Has the Christmas party become so politically correct it feels like another boring work function? Photo: Janie Barrett

Has the Christmas party become so politically correct it feels like another boring work function? Photo: Janie Barrett

A friend is imploring his employer to ditch this year's Christmas party. Not because he hates the joint or his colleagues, but because the party has become so politically correct it feels like another boring work function.

The party used to start early on Thursday evening and extend well into the night. The company paid for everything. There was an unwritten rule that staff came to work a little later on Friday and left earlier. There was always some gossip and plenty of fun (those crazy accountants!).

For the past few years, his firm's party has been at lunchtime on Wednesday. Staff pay for their drinks. Most return to work by mid-afternoon, for appearances. Conversation is stilted. The biggest scandal is someone ordering a light beer.

Worse, staff receive multiple emails from the HR department in the lead-up to the party, reminding them of their responsibilities and the firm's expectations. The party starts to resemble a wake, where staff mourn the death of workplace fun.

"It's excruciating," my friend complained. "Christmas parties used to be great. Ours has become so dull that it's not worth going to." Fewer staff are attending each year because they are supposedly "snowed with work", he says.

I understand companies putting the clamps on Christmas parties. There's too much reputational, legal and financial risk from drunken staff who forget the party is at a workplace and that usual occupational health and safety rules, and company expectations, apply. No employee should face or tolerate inappropriate behaviour at their firm's party.

That said, being too risk averse about Christmas parties defeats their purpose. A good party rewards staff for hard work, celebrates success and motivates people. It brings employees together in one room, some of whom rarely meet face-to-face.

In some ways, a good Christmas party has never been so important. As more staff communicate online, hot-desk, work remotely or are buried in mobile devices all day, the chance to get together in person – even if just once a year at the Christmas party – is valuable.

Also, as companies restrain wages growth and expect staff to work longer for the same or less pay, a Christmas party is one way to reward staff without pay rises. Done well, it is a useful contributor to office morale and organisation culture.

A bad party can do harm. I recall an employer who decided employees should pay for their meal, after the firm made record profits that year.
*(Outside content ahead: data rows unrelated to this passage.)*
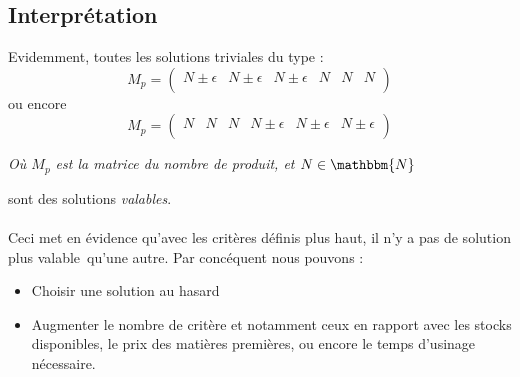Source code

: \subsection{Interprétation}
Evidemment, toutes les solutions triviales du type :
\begin{displaymath}
M_p = \left(
\begin{array}{cccccc}
N \pm \epsilon & N \pm \epsilon & N \pm \epsilon & N & N & N\\
\end{array}
\right)
\end{displaymath}
ou encore 
\begin{displaymath}
M_p = \left(
\begin{array}{cccccc}
N & N & N & N \pm \epsilon & N \pm \epsilon & N \pm \epsilon\\
\end{array}
\right)
\end{displaymath}
\begin{center}
\textsl{Où $M_p$ est la matrice du nombre de produit, et $N \in \mathbbm{N}$}
\end{center}
sont des solutions \emph{valables}.\\
~\\
Ceci met en évidence qu'avec les critères définis plus haut, il n'y a pas de
solution plus \og valable\fg ~qu'une autre. Par concéquent nous pouvons :
\begin{itemize}
  \item Choisir une solution au hasard
  \item Augmenter le nombre de critère et notamment ceux en rapport avec les
  stocks disponibles, le prix des matières premières, ou encore le temps
  d'usinage nécessaire.
\end{itemize}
Staff complained.

Holding the party at lunchtime and expecting staff to return to work soon afterwards is equally annoying. The flexibility to take a few hours off work during or after the party, within reason, was a way to thank employees for their efforts. Now, staff feel a shortened Christmas party is a yet another way for employers to squeeze them.

Perhaps the biggest loss is not being able to talk to your boss, their boss or a manager of another department in an informal setting. There's nothing worse than being stuck at a boring table and making awkward small-talk with colleagues over lunch. So much for the benefits of company networking at the Christmas party.

Again, I won't downplay the risks of poorly organised Christmas parties. Companies that provide too much alcohol, for too long, and do not monitor behaviour at the event or consider how staff will get home, must share the blame if things go wrong.

The protection and welfare of every staff member at Christmas parties must be paramount in the event's planning. One person being harassed by an alcohol-fuelled moron is one too many and ample evidence why companies should limit their party.

But there's always a risk that companies go too far and become a "nanny state". They forget that 99 per cent of staff do the right thing, treat each other with respect and know which boundaries cannot be crossed at the Christmas party. And that the other 1 per cent can be managed in the lead-up to the event or monitored during it.

With good corporate communication before the party, staff can understand the risks, adapt their behaviour if needed, monitor their colleagues and take early action at the first sign of problems.  And still have some workplace fun.